La révolution kémaliste en Turquie
Une occidentalisation contrainte (1923 - 1938)
Le despotisme éclairé de Mustapha Kemal
La Turquie est un des rares pays où il existe encore un culte de la personnalité. L'objet de ce culte est Mustapha Kemal, dit « Atatürk » (père des turcs).
Mustapha Kemal (« le parfait »), Ghazi, Atatürk, Boz Kurt
Un des mythes fondateurs de la culture turque est que le peuple turc descend d'enfants sauvés par une louve.
Le vainqueur des Dardanelles et des Grecs
Né à Salonique en 1881 (au milieu d'une population très hétéroclite), Kemal fut en 1915-16 le vainqueur dans les Dardanelles (contre les alliés - ce fut la seule victoire ottomane), il fut également le vainqueur contre les grecs en 1922. Il fit ses études à l'académie militaire.
2 points caractéristiques :
il n'est pas convaincu de la longévité de l'empire ottoman
il a un certain contentieux avec l'islam (notamment un penchant pour l'alcool - il mourra d'une cirrhose du foie)
Modèles et références : L'Europe des Lumières, la France
Il avait dans sa bibliothèque tous les classiques de la littérature française des XVIIIe et XIXe siècles.
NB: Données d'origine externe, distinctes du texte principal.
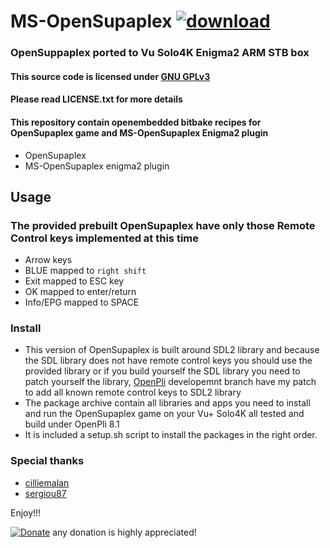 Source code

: # MS-OpenSupaplex [![download](https://img.shields.io/github/downloads/serdeliuk/MS-OpenSupaplex/total)](https://github.com/serdeliuk/MS-OpenSupaplex/releases/download/1/msopensupaplex-ipk-packages.zip)

### OpenSuppaplex ported to Vu Solo4K Enigma2 ARM STB box


#### This source code is licensed under [GNU GPLv3](https://www.gnu.org/licenses/gpl-3.0.html#preamble)
#### Please read LICENSE.txt for more details

#### This repository contain openembedded bitbake recipes for OpenSupaplex game and MS-OpenSupaplex Enigma2 plugin
- OpenSupaplex
- MS-OpenSupaplex enigma2 plugin

## Usage
### The provided prebuilt OpenSupaplex have only those Remote Control keys implemented at this time
- Arrow keys
- BLUE mapped to `right shift`
- Exit mapped to ESC key
- OK mapped to enter/return
- Info/EPG mapped to SPACE

### Install
- This version of OpenSupaplex is built around SDL2 library and because the SDL library does not have remote control keys you should use the provided library or if you build yourself the SDL library you need to patch yourself the library, [OpenPli](https://github.com/OpenPLi/openpli-oe-core/tree/develop/meta-openpli/recipes-graphics/libsdl2) developemnt branch have my patch to add all known remote control keys to SDL2 library
- The package archive contain all libraries and apps you need to install and run the OpenSupaplex game on your Vu+ Solo4K all tested and build under OpenPli 8.1
- It is included a setup.sh script to install the packages in the right order.

### Special thanks
- [cilliemalan](https://github.com/cilliemalan/supaplex)
- [sergiou87](https://github.com/sergiou87/open-supaplex)

Enjoy!!!<br>


[![Donate](https://img.shields.io/badge/Donate-PayPal-green.svg)](https://paypal.me/serdeliuk) any donation is highly appreciated!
Il fut influence par les Lumières, la Révolution Française et Napoléon. Il aura pour objectif de faire de la Turquie un état moderne et européen (…par le biais d'un certain jacobinisme). Idéologiquement, cet objectif repose sur la volonté de faire émerger un « homme nouveau ».
Les méthodes : volontarisme, brutalité, populisme
Pour moderniser le pays, Kemal opère une rupture avec le passé impérial (un « saut dans le temps »).
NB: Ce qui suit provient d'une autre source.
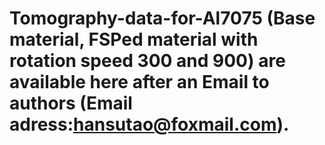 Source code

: # Tomography-data-for-Al7075 (Base material, FSPed material with rotation speed 300 and 900) are available here after an Email to authors (Email adress:hansutao@foxmail.com). 
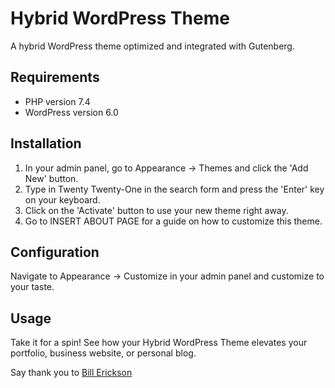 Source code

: # Hybrid WordPress Theme

A hybrid WordPress theme optimized and integrated with Gutenberg.

## Requirements

- PHP version 7.4
- WordPress version 6.0

## Installation

1. In your admin panel, go to Appearance -> Themes and click the 'Add New' button.
2. Type in Twenty Twenty-One in the search form and press the 'Enter' key on your keyboard.
3. Click on the 'Activate' button to use your new theme right away.
4. Go to INSERT ABOUT PAGE for a guide on how to customize this theme.

## Configuration

Navigate to Appearance -> Customize in your admin panel and customize to your taste.

## Usage

Take it for a spin! See how your Hybrid WordPress Theme elevates your portfolio, business website, or personal blog.

Say thank you to [Bill Erickson](https://www.billerickson.net/hybrid-wordpress-theme-starter/)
Dans sa façon de gouverner il a trois modèles de référence :
Pierre le Grand (fondateur de St Petersbourg en 1703 - Kemal veut lui aussi bâtir une capitale pour son empire)
Frédéric II de Prusse (créateur de l'armée prussienne)
Napoléon Bonaparte (pour sa modernisation de l'Europe à travers la diffusion des codes)
Kemal instrumentalise le mythe originel de la création du peuple turc pour légitimer son action politique.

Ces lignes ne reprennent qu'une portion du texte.